BSDCan 2010, coming up the 13th-14th of May, has put out the call for papers. The website says proposals start December 19th, but I suppose that’s just the day you start handing them in.
BSDTalk episode 180 is a 25-minute conversation with Girish Venkatachalam about … stuff. (I am posting before listening.)
Thunderbird, in pkgsrc, has been updated to version 3. This means that if you don’t want to make the upgrade right yet, you’ll want to follow mail/thunderbird2. This won’t affect binary package users until the next quarterly release.
Alex Hornung pointed out that getting the Linux Test Project to work on DragonFly (using the linuxulator) would be a very helpful step in that same Linux emulation. Running the LTP does not require programming skills, incidentally.
Updated pkgsrc-2009Q3 packages for DragonFly 2.5, for i386 and for x86_64 are available.
Welcome DragonFly’s newest developer with commit access: Antonio Huete Jimenez, also known as ‘tuxillo’ on EFNet #dragonflybsd via IRC.
Jon Birrell, a contributor to a number of BSD projects (primarily FreeBSD), has died. His friend and coworker Craig Rodrigues has posted a notice about his death, along with some memories. It’s always awful when someone dies, but it always strikes me about how when an open source contributor dies, it’s noticed, quietly, worldwide.
That’s a mouthful, isn’t it? There’s a fresh build of pkgsrc packages for 32-bit DragonFly 2.4, from pkgsrc-2009Q3, on avalon.dragonflybsd.org.
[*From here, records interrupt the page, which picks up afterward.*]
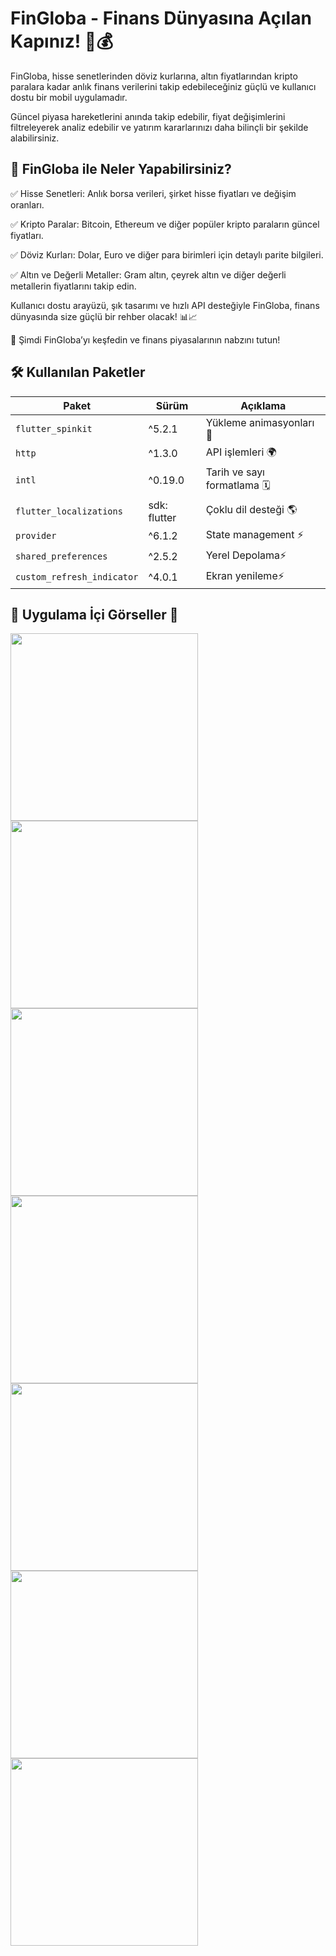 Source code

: # FinGloba - Finans Dünyasına Açılan Kapınız! 🚀💰

FinGloba, hisse senetlerinden döviz kurlarına, altın fiyatlarından kripto paralara kadar anlık finans verilerini takip edebileceğiniz güçlü ve kullanıcı dostu bir mobil uygulamadır.

Güncel piyasa hareketlerini anında takip edebilir, fiyat değişimlerini filtreleyerek analiz edebilir ve yatırım kararlarınızı daha bilinçli bir şekilde alabilirsiniz.

## 📌 FinGloba ile Neler Yapabilirsiniz?

✅ Hisse Senetleri: Anlık borsa verileri, şirket hisse fiyatları ve değişim oranları.

✅ Kripto Paralar: Bitcoin, Ethereum ve diğer popüler kripto paraların güncel fiyatları.

✅ Döviz Kurları: Dolar, Euro ve diğer para birimleri için detaylı parite bilgileri.

✅ Altın ve Değerli Metaller: Gram altın, çeyrek altın ve diğer değerli metallerin fiyatlarını takip edin.

Kullanıcı dostu arayüzü, şık tasarımı ve hızlı API desteğiyle FinGloba,
finans dünyasında size güçlü bir rehber olacak! 📊📈

🚀 Şimdi FinGloba’yı keşfedin ve finans piyasalarının nabzını tutun!


## 🛠️ Kullanılan Paketler

| Paket                   | Sürüm    | Açıklama                                |
|-------------------------|----------|------------------------------------------|
| `flutter_spinkit`     | ^5.2.1  | Yükleme animasyonları 🔄 |
| `http`         | ^1.3.0  | API işlemleri 🌍 |
| `intl`     | ^0.19.0  | Tarih ve sayı formatlama 🗓 |
| `flutter_localizations`    | sdk: flutter | Çoklu dil desteği 🌎 |
| `provider`       | ^6.1.2  | State management ⚡|
| `shared_preferences`       | ^2.5.2  | Yerel Depolama⚡|
| `custom_refresh_indicator`       | ^4.0.1  | Ekran yenileme⚡|


## 📱 Uygulama İçi Görseller 📱


<img src="assets/screenshoot/1.png" width="300">
<img src="assets/screenshoot/2.png" width="300">
<img src="assets/screenshoot/3.png" width="300">
<img src="assets/screenshoot/4.png" width="300">
<img src="assets/screenshoot/5.png" width="300">
<img src="assets/screenshoot/6.png" width="300">
<img src="assets/screenshoot/7.png" width="300">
Utilities like pkg_radd should find it automatically. New builds for i386 2.5 and 64-bit 2.5 are on the way. (though pkgsrc packages built on 2.4 should work fine on 2.5.)
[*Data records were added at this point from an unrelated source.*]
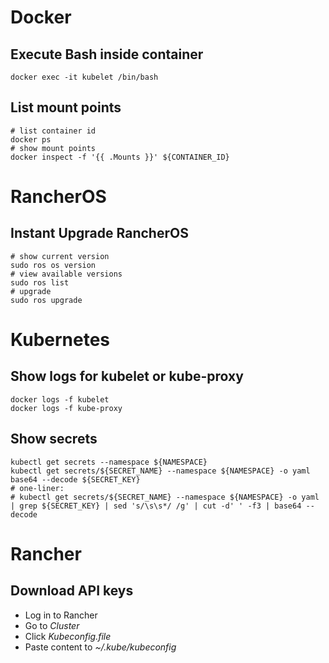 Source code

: # Docker
## Execute Bash inside container

	docker exec -it kubelet /bin/bash

## List mount points
  
	# list container id
	docker ps
	# show mount points
	docker inspect -f '{{ .Mounts }}' ${CONTAINER_ID}

# RancherOS
## Instant Upgrade RancherOS

	# show current version
	sudo ros os version
	# view available versions
	sudo ros list
	# upgrade
	sudo ros upgrade
  
# Kubernetes
## Show logs for kubelet or kube-proxy

	docker logs -f kubelet
	docker logs -f kube-proxy
## Show secrets

	kubectl get secrets --namespace ${NAMESPACE}
	kubectl get secrets/${SECRET_NAME} --namespace ${NAMESPACE} -o yaml
	base64 --decode ${SECRET_KEY}
	# one-liner:
	# kubectl get secrets/${SECRET_NAME} --namespace ${NAMESPACE} -o yaml | grep ${SECRET_KEY} | sed 's/\s\s*/ /g' | cut -d' ' -f3 | base64 --decode

# Rancher
## Download API keys
- Log in to Rancher
- Go to *Cluster*
- Click *Kubeconfig.file*
- Paste content to *~/.kube/kubeconfig*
I like linkblogging, especially because there’s been a lot of good stuff floating about:
- Matthew Dillon detailed some of the problems he had using hardlinks to create backups – problems Hammer solves.
- The History of the Internet in a Nutshell: pretty good, though it says Unix “influenced” Linux and FreeBSD. Influenced is right for Linux, but there’s parts of the different BSDs that are from UNIX directly.
- From O’Reilly: The War for the Web. The walled garden that failed in the long run for Compuserve and AOL and so on is being resurrected. (via)
- Along the same lines: The Death of the URL.
Thomas Nikolajsen came up with some ideas for making the configuration files for a given Hammer volume accessible, even when that volume is being presented over NFS. He’s looking for more ideas.
SSH, on DragonFly, now defaults to allowing root logins, but does not allow plaintext password logins. This is on new installs only, so any existing installations won’t be affected, even after upgrades. Plaintext passwords are under constant brute-force attack for some years now, so this is probably safer.
YONETANI Tomokazu wrote up a nice bit of explanation about compiling src and pkgsrc as non-root. He even explicitly names some useful variables to set.
Several people have been working on having DragonFly compile with clang. Alex Hornung’s updated the clang page on the DragonFly site for details; if this interests you, a conversation on EFNet #dragonflybsd may be in order.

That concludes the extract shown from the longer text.